What the task requires: No pictures belong in the copy. Restate the rest of the data exactly.
───── Exercise inputs
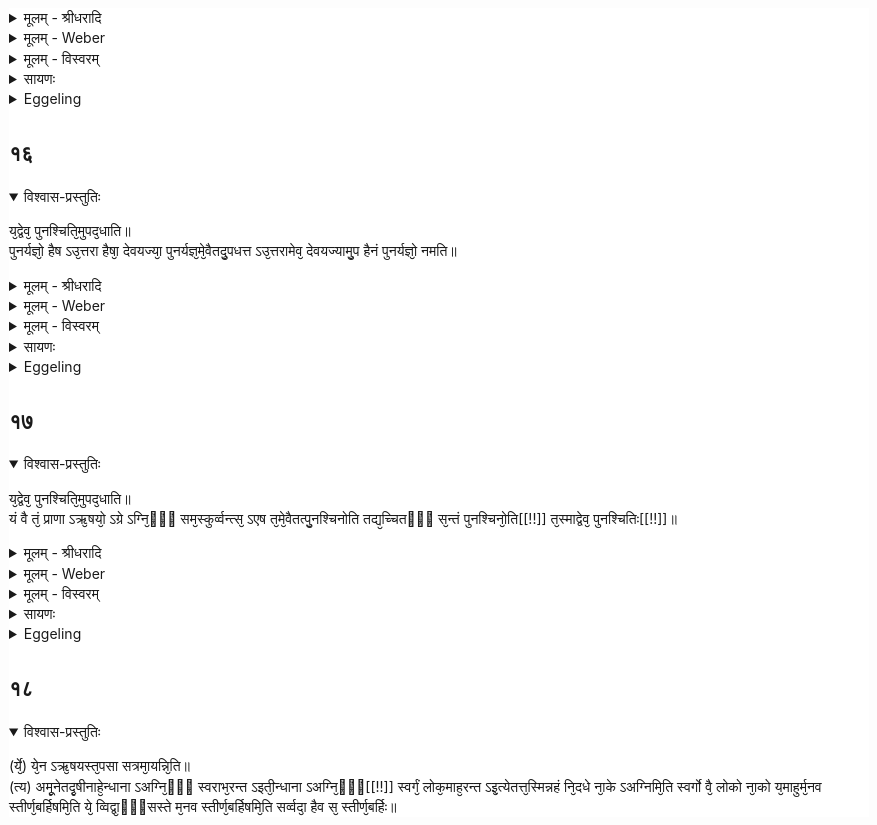 <details><summary>मूलम् - श्रीधरादि</summary></details>

<details><summary>मूलम् - Weber</summary></details>

<details><summary>मूलम् - विस्वरम्</summary></details>

<details><summary>सायणः</summary></details>

<details><summary>Eggeling</summary></details>


## १६


<details open><summary>विश्वास-प्रस्तुतिः</summary>

य᳘द्वेव᳘ पुनश्चिति᳘मुपद᳘धाति॥  
पुनर्यज्ञो᳘ हैष ऽउ᳘त्तरा हैषा᳘ देवयज्या᳘ पुनर्यज्ञ᳘मे᳘वैतदु᳘पधत्त ऽउ᳘त्तरामेव᳘ देवयज्यामु᳘प हैनं पुनर्यज्ञो᳘ नमति॥
</details>

<details><summary>मूलम् - श्रीधरादि</summary></details>

<details><summary>मूलम् - Weber</summary></details>

<details><summary>मूलम् - विस्वरम्</summary></details>

<details><summary>सायणः</summary></details>

<details><summary>Eggeling</summary></details>


## १७


<details open><summary>विश्वास-प्रस्तुतिः</summary>

य᳘द्वेव᳘ पुनश्चिति᳘मुपद᳘धाति॥  
यं वै तं᳘ प्राणा ऽऋ᳘षयो᳘ ऽग्रे ऽग्नि᳘ᳫँ᳘ सम᳘स्कुर्व्वन्त्स᳘ ऽएष त᳘मे᳘वैतत्पु᳘नश्चिनोति तद्य᳘च्चितᳫँ᳭ स᳘न्तं पुनश्चिनो᳘ति[[!!]] त᳘स्माद्वेव᳘ पुनश्चितिः[[!!]]॥
</details>

<details><summary>मूलम् - श्रीधरादि</summary></details>

<details><summary>मूलम् - Weber</summary></details>

<details><summary>मूलम् - विस्वरम्</summary></details>

<details><summary>सायणः</summary></details>

<details><summary>Eggeling</summary></details>


## १८


<details open><summary>विश्वास-प्रस्तुतिः</summary>

(र्ये᳘) ये᳘न ऽऋ᳘षयस्त᳘पसा सत्रमा᳘यन्नि᳘ति॥  
(त्य) अमू᳘नेतदृ᳘षीनाहे᳘न्धाना ऽअग्नि᳘ᳫँ᳘ स्वराभ᳘रन्त ऽइती᳘न्धाना ऽअग्नि᳘ᳫँ᳘[[!!]] स्वर्गं᳘ लोक᳘माह᳘रन्त ऽइ᳘त्येतत्त᳘स्मिन्नहं नि᳘दधे ना᳘के ऽअग्निमि᳘ति स्वर्गो वै᳘ लोको ना᳘को य᳘माहुर्म᳘नव स्तीर्ण᳘बर्हिषमि᳘ति ये᳘ व्विद्वा᳘ᳫँ᳘सस्ते म᳘नव स्तीर्ण᳘बर्हिषमि᳘ति सर्व्वदा᳘ हैव स᳘ स्तीर्ण᳘बर्हिः॥
</details>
──────────
Result for this exercise:
 <details><summary>मूलम् - श्रीधरादि</summary></details>

<details><summary>मूलम् - Weber</summary></details>

<details><summary>मूलम् - विस्वरम्</summary></details>

<details><summary>सायणः</summary></details>

<details><summary>Eggeling</summary></details>


## १६


<details open><summary>विश्वास-प्रस्तुतिः</summary>

य᳘द्वेव᳘ पुनश्चिति᳘मुपद᳘धाति॥  
पुनर्यज्ञो᳘ हैष ऽउ᳘त्तरा हैषा᳘ देवयज्या᳘ पुनर्यज्ञ᳘मे᳘वैतदु᳘पधत्त ऽउ᳘त्तरामेव᳘ देवयज्यामु᳘प हैनं पुनर्यज्ञो᳘ नमति॥
</details>

<details><summary>मूलम् - श्रीधरादि</summary></details>

<details><summary>मूलम् - Weber</summary></details>

<details><summary>मूलम् - विस्वरम्</summary></details>

<details><summary>सायणः</summary></details>

<details><summary>Eggeling</summary></details>


## १७


<details open><summary>विश्वास-प्रस्तुतिः</summary>

य᳘द्वेव᳘ पुनश्चिति᳘मुपद᳘धाति॥  
यं वै तं᳘ प्राणा ऽऋ᳘षयो᳘ ऽग्रे ऽग्नि᳘ᳫँ᳘ सम᳘स्कुर्व्वन्त्स᳘ ऽएष त᳘मे᳘वैतत्पु᳘नश्चिनोति तद्य᳘च्चितᳫँ᳭ स᳘न्तं पुनश्चिनो᳘ति[[!!]] त᳘स्माद्वेव᳘ पुनश्चितिः[[!!]]॥
</details>

<details><summary>मूलम् - श्रीधरादि</summary></details>

<details><summary>मूलम् - Weber</summary></details>

<details><summary>मूलम् - विस्वरम्</summary></details>

<details><summary>सायणः</summary></details>

<details><summary>Eggeling</summary></details>


## १८


<details open><summary>विश्वास-प्रस्तुतिः</summary>

(र्ये᳘) ये᳘न ऽऋ᳘षयस्त᳘पसा सत्रमा᳘यन्नि᳘ति॥  
(त्य) अमू᳘नेतदृ᳘षीनाहे᳘न्धाना ऽअग्नि᳘ᳫँ᳘ स्वराभ᳘रन्त ऽइती᳘न्धाना ऽअग्नि᳘ᳫँ᳘[[!!]] स्वर्गं᳘ लोक᳘माह᳘रन्त ऽइ᳘त्येतत्त᳘स्मिन्नहं नि᳘दधे ना᳘के ऽअग्निमि᳘ति स्वर्गो वै᳘ लोको ना᳘को य᳘माहुर्म᳘नव स्तीर्ण᳘बर्हिषमि᳘ति ये᳘ व्विद्वा᳘ᳫँ᳘सस्ते म᳘नव स्तीर्ण᳘बर्हिषमि᳘ति सर्व्वदा᳘ हैव स᳘ स्तीर्ण᳘बर्हिः॥
</details>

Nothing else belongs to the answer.